THE DATA:
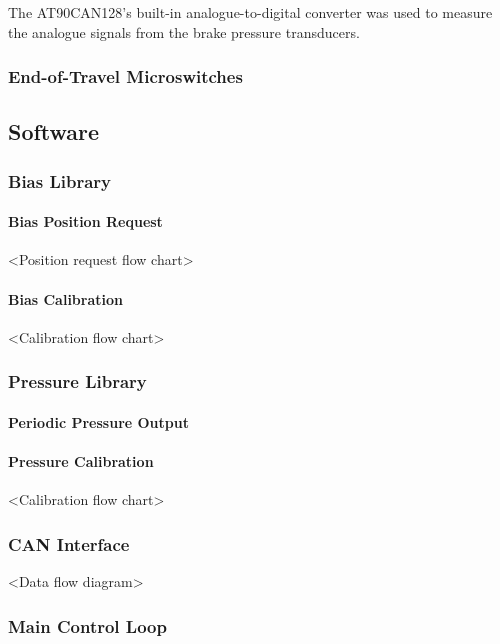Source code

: The AT90CAN128's built-in analogue-to-digital converter was used to measure the analogue signals from the brake pressure transducers.

\subsubsection{End-of-Travel Microswitches}



\subsection{Software}


\subsubsection{Bias Library}


\paragraph{Bias Position Request}

<Position request flow chart>


\paragraph{Bias Calibration}

<Calibration flow chart>


\subsubsection{Pressure Library}


\paragraph{Periodic Pressure Output}


\paragraph{Pressure Calibration}

<Calibration flow chart>


\subsubsection{CAN Interface}

<Data flow diagram>


\subsubsection{Main Control Loop}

GOAL OF THE EXERCISE: In your copy, leave out the pictures and reproduce the material above exactly.

WRITTEN SOLUTION:
Source code

: The AT90CAN128's built-in analogue-to-digital converter was used to measure the analogue signals from the brake pressure transducers.

\subsubsection{End-of-Travel Microswitches}



\subsection{Software}


\subsubsection{Bias Library}


\paragraph{Bias Position Request}

<Position request flow chart>


\paragraph{Bias Calibration}

<Calibration flow chart>


\subsubsection{Pressure Library}


\paragraph{Periodic Pressure Output}


\paragraph{Pressure Calibration}

<Calibration flow chart>


\subsubsection{CAN Interface}

<Data flow diagram>


\subsubsection{Main Control Loop}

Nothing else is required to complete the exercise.